How long will it take?
The question everyone asks...
One of the first questions people ask is:
→ "How long will this take?"
The honest answer is: I don't know.
But I can explain why that is not evasive – and what we can realistically plan for.
Why not years?
Many therapeutic approaches operate on long timelines:
- months or years of sessions,
- deep biographical work,
- gradual reconstruction of self‑understanding.
That can be valuable. But it is not how I work.
I focus prospectively, not retrospectively:
- We map current patterns,
- identify leverage points,
- and implement changes that improve function now.
This does not require years of excavation.
The first 10 hours
As an orientation:
- I recommend starting with 10 working hours.
- These can be spread over weeks or months, depending on your rhythm.
What happens in those 10 hours?
Hours 1–3: Mapping
We analyse your dependency landscape:
- What patterns exist?
- What structures support or undermine them?

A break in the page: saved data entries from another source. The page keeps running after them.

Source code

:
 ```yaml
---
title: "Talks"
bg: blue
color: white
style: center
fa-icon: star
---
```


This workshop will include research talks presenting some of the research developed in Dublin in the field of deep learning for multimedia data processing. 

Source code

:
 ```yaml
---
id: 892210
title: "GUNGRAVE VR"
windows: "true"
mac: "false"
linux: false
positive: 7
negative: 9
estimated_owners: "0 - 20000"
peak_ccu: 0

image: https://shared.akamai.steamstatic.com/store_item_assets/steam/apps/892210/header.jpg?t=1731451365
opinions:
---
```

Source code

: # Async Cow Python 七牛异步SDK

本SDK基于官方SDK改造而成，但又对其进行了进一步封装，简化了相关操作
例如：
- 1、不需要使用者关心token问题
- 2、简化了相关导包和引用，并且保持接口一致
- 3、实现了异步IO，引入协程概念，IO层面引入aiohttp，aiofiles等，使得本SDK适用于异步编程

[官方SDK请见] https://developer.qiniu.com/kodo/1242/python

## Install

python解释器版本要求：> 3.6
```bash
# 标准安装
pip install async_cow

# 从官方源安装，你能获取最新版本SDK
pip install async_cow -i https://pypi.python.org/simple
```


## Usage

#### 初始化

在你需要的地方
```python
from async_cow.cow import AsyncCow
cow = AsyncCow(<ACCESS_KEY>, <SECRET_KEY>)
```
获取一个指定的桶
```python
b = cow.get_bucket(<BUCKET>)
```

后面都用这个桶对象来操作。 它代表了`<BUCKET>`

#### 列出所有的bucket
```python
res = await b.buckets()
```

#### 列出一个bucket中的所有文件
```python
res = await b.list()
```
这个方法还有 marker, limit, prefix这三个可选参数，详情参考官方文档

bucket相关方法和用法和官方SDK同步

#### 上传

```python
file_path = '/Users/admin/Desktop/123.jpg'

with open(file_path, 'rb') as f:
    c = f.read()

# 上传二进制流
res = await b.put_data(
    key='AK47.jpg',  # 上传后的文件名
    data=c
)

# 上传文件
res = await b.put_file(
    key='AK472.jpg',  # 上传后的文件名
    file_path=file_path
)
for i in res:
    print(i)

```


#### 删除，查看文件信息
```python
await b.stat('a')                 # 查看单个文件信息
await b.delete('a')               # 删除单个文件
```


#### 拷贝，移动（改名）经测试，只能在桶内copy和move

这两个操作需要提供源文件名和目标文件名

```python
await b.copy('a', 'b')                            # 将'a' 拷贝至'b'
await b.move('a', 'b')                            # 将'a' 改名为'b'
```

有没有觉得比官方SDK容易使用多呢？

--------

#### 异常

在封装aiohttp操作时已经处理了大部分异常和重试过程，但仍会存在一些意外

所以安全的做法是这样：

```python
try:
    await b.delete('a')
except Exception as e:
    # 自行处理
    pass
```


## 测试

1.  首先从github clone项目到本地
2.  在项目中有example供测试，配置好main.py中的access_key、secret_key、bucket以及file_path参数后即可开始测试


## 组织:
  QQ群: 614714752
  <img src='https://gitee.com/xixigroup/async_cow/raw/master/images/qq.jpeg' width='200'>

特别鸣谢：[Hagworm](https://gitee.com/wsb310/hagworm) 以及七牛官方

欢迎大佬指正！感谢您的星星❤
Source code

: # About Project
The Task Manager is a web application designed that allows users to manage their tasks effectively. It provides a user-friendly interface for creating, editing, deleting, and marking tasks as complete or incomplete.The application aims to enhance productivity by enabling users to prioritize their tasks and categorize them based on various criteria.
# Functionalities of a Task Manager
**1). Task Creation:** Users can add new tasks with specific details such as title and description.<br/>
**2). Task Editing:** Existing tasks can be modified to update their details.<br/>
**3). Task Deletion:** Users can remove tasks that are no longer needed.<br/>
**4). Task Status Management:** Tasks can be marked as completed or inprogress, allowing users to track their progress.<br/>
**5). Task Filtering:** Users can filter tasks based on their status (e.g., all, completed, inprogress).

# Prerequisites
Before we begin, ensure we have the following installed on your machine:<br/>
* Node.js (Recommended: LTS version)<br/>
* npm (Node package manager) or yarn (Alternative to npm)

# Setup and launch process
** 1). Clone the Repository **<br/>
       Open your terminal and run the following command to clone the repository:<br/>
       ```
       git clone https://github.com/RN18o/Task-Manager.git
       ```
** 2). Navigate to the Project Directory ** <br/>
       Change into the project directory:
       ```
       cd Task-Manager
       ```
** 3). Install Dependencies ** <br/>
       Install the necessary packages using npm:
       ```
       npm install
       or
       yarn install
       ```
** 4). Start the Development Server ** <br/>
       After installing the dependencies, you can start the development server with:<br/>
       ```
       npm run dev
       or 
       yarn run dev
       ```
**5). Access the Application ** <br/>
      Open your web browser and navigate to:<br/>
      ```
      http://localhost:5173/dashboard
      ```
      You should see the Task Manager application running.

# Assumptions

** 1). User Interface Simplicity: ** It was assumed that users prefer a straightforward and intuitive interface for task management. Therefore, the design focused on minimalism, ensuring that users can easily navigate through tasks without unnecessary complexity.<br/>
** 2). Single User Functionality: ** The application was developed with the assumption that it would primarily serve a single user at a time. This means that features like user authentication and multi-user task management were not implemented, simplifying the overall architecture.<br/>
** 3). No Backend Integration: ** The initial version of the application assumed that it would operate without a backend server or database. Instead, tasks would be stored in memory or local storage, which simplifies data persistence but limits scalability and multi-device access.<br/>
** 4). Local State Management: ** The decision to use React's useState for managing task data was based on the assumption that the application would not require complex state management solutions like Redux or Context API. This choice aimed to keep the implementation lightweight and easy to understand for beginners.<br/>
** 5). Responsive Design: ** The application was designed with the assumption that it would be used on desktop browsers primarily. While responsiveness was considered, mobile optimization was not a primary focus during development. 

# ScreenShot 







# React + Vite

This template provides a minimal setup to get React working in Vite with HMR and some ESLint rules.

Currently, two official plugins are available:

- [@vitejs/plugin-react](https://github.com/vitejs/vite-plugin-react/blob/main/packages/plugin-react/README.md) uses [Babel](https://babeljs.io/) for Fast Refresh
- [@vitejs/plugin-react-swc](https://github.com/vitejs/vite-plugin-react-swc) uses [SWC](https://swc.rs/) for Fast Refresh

- Where are the real leverage points?
Hours 4–7: Intervention design
We build concrete strategies:
- What can you change immediately?
- What requires longer preparation?
- What external support or resources are needed?
Hours 8–10: Implementation and refinement
We test, adjust, and stabilise:
- What is working?
- What needs recalibration?
- What can you continue independently?
After 10 hours: decision point
At the end of this initial phase, we assess together:
- Is the process working?
- Do you need more sessions?
- Can you continue independently?
- Should you transition to the ISO/PRO platform (when available)?
- Messenger Service?
There is no automatic continuation. The decision is mutual and practical.
Success is voluntary
Real change happens when you decide it will happen.
I can offer:
- tools,
- frameworks,
- pattern recognition,
- and accountability.
But I cannot:
- want change more than you do,
- force a timeline,
- or guarantee outcomes that depend on factors beyond either of our control.
This is a partnership. Both sides matter.
A note on "right questions"
One of the most valuable shifts in this work is moving from:
→ "What are the right answers?"
to:
→ "What are the right questions?"
Answers close down thinking. Questions open it up.
If, at the end of our time together, you have:
- clearer questions,
- better tools for navigating complexity,
- and more functional autonomy,
then the work has succeeded – regardless of how many hours it took.